OBJECTIVE The aim of this study was to explore the association between the expression of adenosine monophosphate-activated protein kinase (AMPK) pathway and adiponectin (APN), leptin, and vascular endothelial function in rats with coronary heart disease (CHD). MATERIALS AND METHODS Experimental rats were divided into three groups, including: control (Col) group, CHD model (CHD) group, and CHD+AMPK activator (CHD+AICAR) group. Except those in Col group, all rats were fed with high-fat diet and intraperitoneally injected with pituitrin to establish the CHD model. The levels of serum APN, leptin, and endothelin-1 (ET-1) were determined via enzyme-linked immunosorbent assay (ELISA).
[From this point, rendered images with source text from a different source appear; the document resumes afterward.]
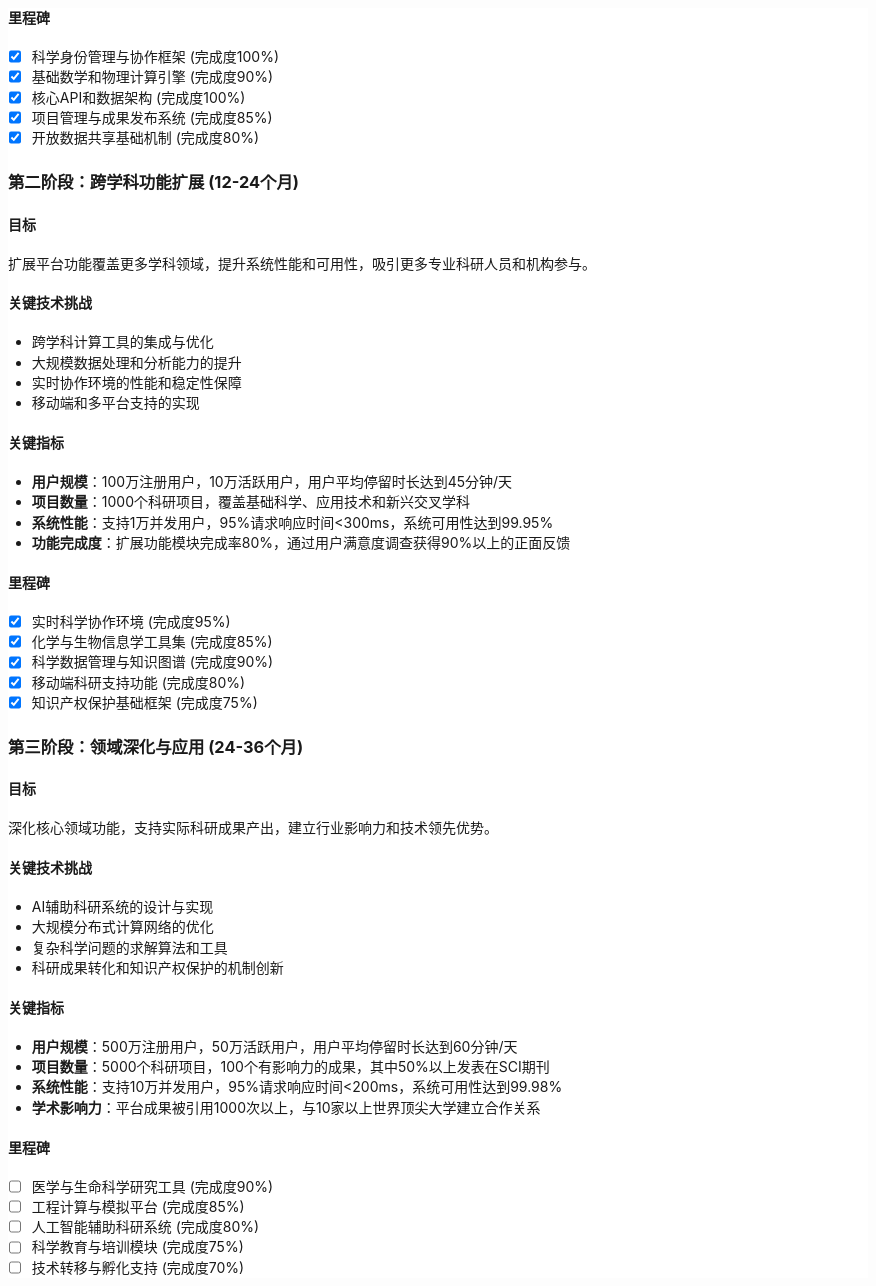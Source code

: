#### 里程碑
- [x] 科学身份管理与协作框架 (完成度100%)
- [x] 基础数学和物理计算引擎 (完成度90%)
- [x] 核心API和数据架构 (完成度100%)
- [x] 项目管理与成果发布系统 (完成度85%)
- [x] 开放数据共享基础机制 (完成度80%)

### 第二阶段：跨学科功能扩展 (12-24个月)

#### 目标
扩展平台功能覆盖更多学科领域，提升系统性能和可用性，吸引更多专业科研人员和机构参与。

#### 关键技术挑战
- 跨学科计算工具的集成与优化
- 大规模数据处理和分析能力的提升
- 实时协作环境的性能和稳定性保障
- 移动端和多平台支持的实现

#### 关键指标
- **用户规模**：100万注册用户，10万活跃用户，用户平均停留时长达到45分钟/天
- **项目数量**：1000个科研项目，覆盖基础科学、应用技术和新兴交叉学科
- **系统性能**：支持1万并发用户，95%请求响应时间<300ms，系统可用性达到99.95%
- **功能完成度**：扩展功能模块完成率80%，通过用户满意度调查获得90%以上的正面反馈

#### 里程碑
- [x] 实时科学协作环境 (完成度95%)
- [x] 化学与生物信息学工具集 (完成度85%)
- [x] 科学数据管理与知识图谱 (完成度90%)
- [x] 移动端科研支持功能 (完成度80%)
- [x] 知识产权保护基础框架 (完成度75%)

### 第三阶段：领域深化与应用 (24-36个月)

#### 目标
深化核心领域功能，支持实际科研成果产出，建立行业影响力和技术领先优势。

#### 关键技术挑战
- AI辅助科研系统的设计与实现
- 大规模分布式计算网络的优化
- 复杂科学问题的求解算法和工具
- 科研成果转化和知识产权保护的机制创新

#### 关键指标
- **用户规模**：500万注册用户，50万活跃用户，用户平均停留时长达到60分钟/天
- **项目数量**：5000个科研项目，100个有影响力的成果，其中50%以上发表在SCI期刊
- **系统性能**：支持10万并发用户，95%请求响应时间<200ms，系统可用性达到99.98%
- **学术影响力**：平台成果被引用1000次以上，与10家以上世界顶尖大学建立合作关系

#### 里程碑
- [ ] 医学与生命科学研究工具 (完成度90%)
- [ ] 工程计算与模拟平台 (完成度85%)
- [ ] 人工智能辅助科研系统 (完成度80%)
- [ ] 科学教育与培训模块 (完成度75%)
- [ ] 技术转移与孵化支持 (完成度70%)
The content of serum nitric oxide (NO) was detected using the nitrate reductase method. Meanwhile, the expression of AMPK pathway-related protein AMPKα in vascular endothelial tissues was detected via Western blotting (WB). Aortic vascular endothelial cells (VECs) were cultured with AICAR or ET-1 in vitro. Subsequently, the expressions of AMPK pathway and protein kinase B (AKT) pathway-related proteins were determined through co-immunoprecipitation and WB. Moreover, the expression level of NO in VECs was determined using the DAF-FM DA fluorescence probe. RESULTS Compared with Col group, CHD group showed significantly decreased levels of serum APN and NO (p<0.05), significantly increased the levels of leptin and ET-1 (p<0.05), as well as remarkably decreased protein expression of p-AMPKα in vascular endothelial tissues (p<0.05). After injection of AMPK activator AICAR (200 mg/kg), the protein expression of p-AMPKα in CHD rats was significantly activated (p<0.05). The levels of serum APN and NO were remarkably upregulated (p<0.05), while the levels of leptin and ET-1 were significantly reduced (p<0.05). Besides, AICAR could evidently activate the activity of AMPK pathway in VECs in vitro, upregulate the protein levels of p-eNOS (Ser1177) and p-AMPKα, and promote the secretion of NO (p<0.05). In addition, AICAR remarkably inhibited ET-1-induced expression of AKT pathway (p<0.05). CONCLUSIONS Activating the AMPK pathway may play a positive role in the normal function of VECs and exert a certain curative effect on CHD in rats.